There is a third voice in there too, Davis writes, and that is who needs to step in when you find yourself in a shame spiral over not writing. That voice could be called the Compassionate Observer (Davis links to Kristin Neff’s work on cultivating self-compassion) or, in the way that I have been thinking about it, you could think of it as your “inner authority.” This is the voice that steps in and says, “No, this is not okay. I will not be treated like this, not even by myself. I deserve love and kindness.”


Because the simple truth is that layering on shame is not going to help you write—it’s going to do the exact opposite. As humans, we’re driven to seek pleasurable sensations and avoid pain. Think of the shame you stack up around not writing as a literal wall you’re building between yourself and your writing, making harder and harder to climb over and get to the actual writing you want to get done.

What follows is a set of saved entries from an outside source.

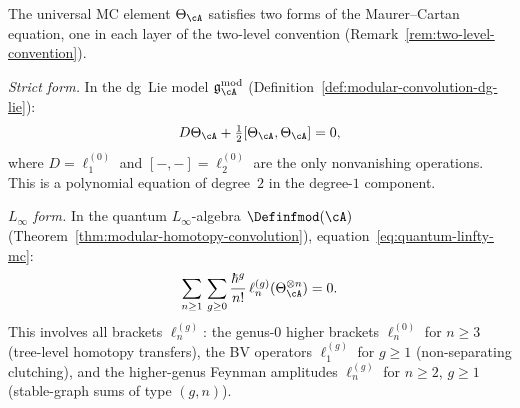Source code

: \begin{remark}
\label{rem:two-mc-equations}
The universal MC element $\Theta_\cA$ satisfies two forms of the
Maurer--Cartan equation, one in each layer of the two-level
convention (Remark~\ref{rem:two-level-convention}).

\emph{Strict form.}  In the dg~Lie model
$\mathfrak{g}_{\cA}^{\mathrm{mod}}$
(Definition~\ref{def:modular-convolution-dg-lie}):
\begin{equation}\label{eq:strict-mc}
D\Theta_\cA + \tfrac{1}{2}[\Theta_\cA, \Theta_\cA] = 0,
\end{equation}
where $D = \ell_1^{(0)}$ and $[-,-] = \ell_2^{(0)}$ are the only
nonvanishing operations.  This is a polynomial equation of degree~$2$
in the degree-$1$ component.

\emph{$L_\infty$ form.}  In the quantum $L_\infty$-algebra
$\Definfmod(\cA)$
(Theorem~\ref{thm:modular-homotopy-convolution}),
equation~\eqref{eq:quantum-linfty-mc}:
\[
\sum_{n \geq 1}\, \sum_{g \geq 0}
\frac{\hbar^g}{n!}\,
\ell_n^{(g)}(\Theta_\cA^{\otimes n}) = 0.
\]
This involves all brackets $\ell_n^{(g)}$: the genus-$0$ higher
brackets $\ell_n^{(0)}$ for $n \geq 3$ (tree-level homotopy
transfers), the BV operators $\ell_1^{(g)}$ for $g \geq 1$
(non-separating clutching), and the higher-genus Feynman amplitudes
$\ell_n^{(g)}$ for $n \geq 2$, $g \geq 1$
(stable-graph sums of type $(g,n)$).


\end{remark}
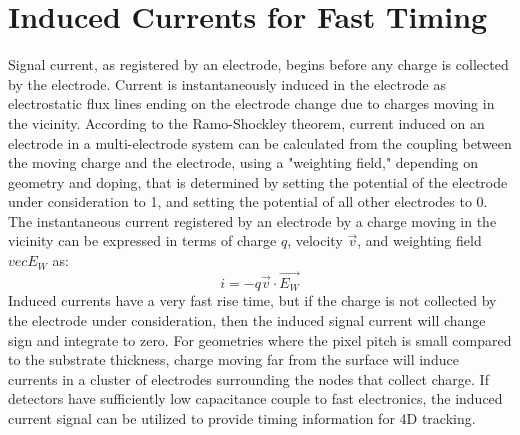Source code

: \section{Induced Currents for Fast Timing}
Signal current, as registered by an electrode, begins before any charge is collected by the electrode.  
Current is instantaneously induced in the electrode as electrostatic flux lines ending on the electrode change due to charges moving in the vicinity.
According to the Ramo-Shockley theorem, current induced on an electrode in a multi-electrode system can be calculated from the coupling between the moving charge and the electrode, using a "weighting field," depending on geometry and doping, that is determined by setting the potential of the electrode under consideration to 1, and setting the potential of all other electrodes to 0.
The instantaneous current registered by an electrode by a charge moving in the vicinity can be expressed in terms of charge $q$, velocity $\vec{v}$, and weighting field $vec{E_W}$ as:
\begin{equation}
i = -q \vec{v} \cdot \vec{E_W}
\end{equation}
Induced currents have a very fast rise time, but if the charge is not collected by the electrode under consideration, then the induced signal current will change sign and integrate to zero.
For geometries where the pixel pitch is small compared to the substrate thickness, charge moving far from the surface will induce currents in a cluster of electrodes surrounding the nodes that collect charge.
If detectors have sufficiently low capacitance couple to fast electronics, the induced current signal can be utilized to provide timing information for 4D tracking.

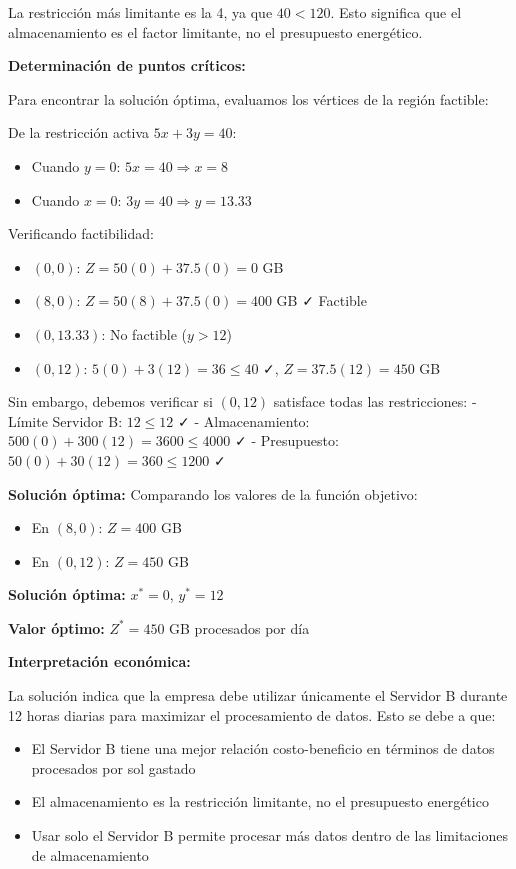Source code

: \documentclass[12pt,a4paper]{article}
\begin{document}
La restricción más limitante es la 4, ya que $40 < 120$. Esto significa que el almacenamiento es el factor limitante, no el presupuesto energético.

\textbf{ Determinación de puntos críticos:}

Para encontrar la solución óptima, evaluamos los vértices de la región factible:

De la restricción activa $5x + 3y = 40$:
\begin{itemize}
\item Cuando $y = 0$: $5x = 40 \Rightarrow x = 8$
\item Cuando $x = 0$: $3y = 40 \Rightarrow y = 13.33$
\end{itemize}

Verificando factibilidad:
\begin{itemize}
\item $(0, 0)$: $Z = 50(0) + 37.5(0) = 0$ GB
\item $(8, 0)$: $Z = 50(8) + 37.5(0) = 400$ GB ✓ Factible
\item $(0, 13.33)$: No factible ($y > 12$)
\item $(0, 12)$: $5(0) + 3(12) = 36 \leq 40$ ✓, $Z = 37.5(12) = 450$ GB
\end{itemize}

Sin embargo, debemos verificar si $(0, 12)$ satisface todas las restricciones:
- Límite Servidor B: $12 \leq 12$ ✓
- Almacenamiento: $500(0) + 300(12) = 3600 \leq 4000$ ✓
- Presupuesto: $50(0) + 30(12) = 360 \leq 1200$ ✓

\textbf{ Solución óptima:}
Comparando los valores de la función objetivo:
\begin{itemize}
\item En $(8, 0)$: $Z = 400$ GB
\item En $(0, 12)$: $Z = 450$ GB
\end{itemize}

\textbf{Solución óptima:} $x^* = 0$, $y^* = 12$

\textbf{Valor óptimo:} $Z^* = 450$ GB procesados por día

\textbf{Interpretación económica:}

La solución indica que la empresa debe utilizar únicamente el Servidor B durante 12 horas diarias para maximizar el procesamiento de datos. Esto se debe a que:

\begin{itemize}
\item El Servidor B tiene una mejor relación costo-beneficio en términos de datos procesados por sol gastado
\item El almacenamiento es la restricción limitante, no el presupuesto energético
\item Usar solo el Servidor B permite procesar más datos dentro de las limitaciones de almacenamiento
\end{itemize}
\end{document}
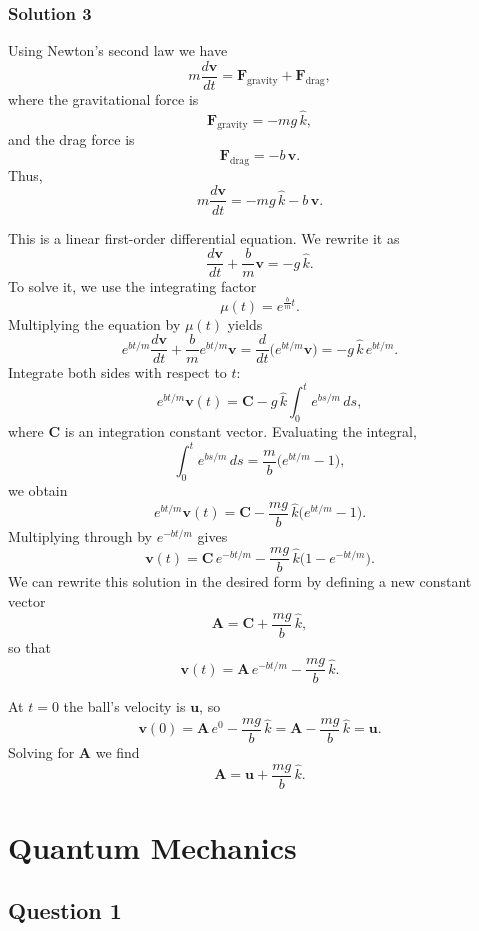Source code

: \documentclass{article}
\begin{document}
\subsubsection{Solution 3}
Using Newton’s second law we have
\[
m\frac{d\mathbf{v}}{dt} = \mathbf{F}_{\text{gravity}} + \mathbf{F}_{\text{drag}},
\]
where the gravitational force is 
\[
\mathbf{F}_{\text{gravity}} = -mg\,\hat{k},
\]
and the drag force is 
\[
\mathbf{F}_{\text{drag}} = -b\,\mathbf{v}.
\]
Thus,
\[
m\frac{d\mathbf{v}}{dt} = -mg\,\hat{k} - b\,\mathbf{v}.
\]

This is a linear first-order differential equation. We rewrite it as
\[
\frac{d\mathbf{v}}{dt} + \frac{b}{m}\mathbf{v} = -g\,\hat{k}.
\]
To solve it, we use the integrating factor
\[
\mu(t)= e^{\frac{b}{m}t}.
\]
Multiplying the equation by \(\mu(t)\) yields
\[
e^{bt/m}\frac{d\mathbf{v}}{dt} + \frac{b}{m}e^{bt/m}\mathbf{v} = \frac{d}{dt}\Big(e^{bt/m}\mathbf{v}\Big) = -g\,\hat{k}\,e^{bt/m}.
\]
Integrate both sides with respect to \(t\):
\[
e^{bt/m}\mathbf{v}(t) = \mathbf{C} - g\,\hat{k}\int_0^t e^{bs/m}\,ds,
\]
where \(\mathbf{C}\) is an integration constant vector. Evaluating the integral,
\[
\int_0^t e^{bs/m}\,ds = \frac{m}{b}\Big(e^{bt/m}-1\Big),
\]
we obtain
\[
e^{bt/m}\mathbf{v}(t) = \mathbf{C} - \frac{mg}{b}\,\hat{k}\Big(e^{bt/m}-1\Big).
\]
Multiplying through by \(e^{-bt/m}\) gives
\[
\mathbf{v}(t) = \mathbf{C}\,e^{-bt/m} - \frac{mg}{b}\,\hat{k}\Big(1 - e^{-bt/m}\Big).
\]
We can rewrite this solution in the desired form by defining a new constant vector
\[
\mathbf{A} = \mathbf{C} + \frac{mg}{b}\,\hat{k},
\]
so that
\[
\mathbf{v}(t) = \mathbf{A}\,e^{-bt/m} - \frac{mg}{b}\,\hat{k}.
\]

At \(t=0\) the ball’s velocity is \(\mathbf{u}\), so
\[
\mathbf{v}(0)=\mathbf{A}\,e^0 - \frac{mg}{b}\,\hat{k} = \mathbf{A} - \frac{mg}{b}\,\hat{k} = \mathbf{u}.
\]
Solving for \(\mathbf{A}\) we find
\[
\mathbf{A} = \mathbf{u} + \frac{mg}{b}\,\hat{k}.
\]





\section{Quantum Mechanics}

\subsection{Question 1}
\end{document}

If you’re avoiding something that you truly want to be doing (like writing), it’s worth looking at the emotional morass that may be driving your avoidance. What is happening inside you when you think about writing? Does your inner bully get activated when you think about your writing? Does a self-defeating narrative stop you in your tracks before you’ve even started? Are you afraid to let in even a little bit of hope that this time could be different—that maybe you will finish? That maybe you will even like what you’ve written?


Can you recognize that we all carry fears and blockages and that working through them is part of being human? Can you tell yourself: I am allowed to be human?


Extra Tidbits:


What I’m reading: Tiago’s Forte’s The PARA Method—For my fellow productivity-heads out there, it seems like a souped-up, more modern version of David Allan’s Getting Things Done, and I’ve been excited to read it for a while. I’ll report back!


What I’m drinking: The iced coffee from Caribou Coffee. The regular coffee blend at Caribou tastes like chocolate and that is very delicious over ice.


Iced coffee and breakfast wrap on a table in a café, with a water bottle beside them
A Caribou iced coffee & chicken chorizo burrito make the work go down a little easier!

What I’m thinking about: As I wrote this blog post, the opening of Mary Oliver’s famous Wild Geese poem kept popping into my head.

 

You do not have to be good.

              You do not have to walk on your knees

              for a hundred miles through the desert, repenting

              You only have to let the soft animal of your body

              love what it loves.

 

I am thinking about this poem in relation to the concept of rest. (I guess what I love is sleeping! lol). But I am thinking about this: do you let yourself rest when you are actually tired? Because I think doing so would be a kindness.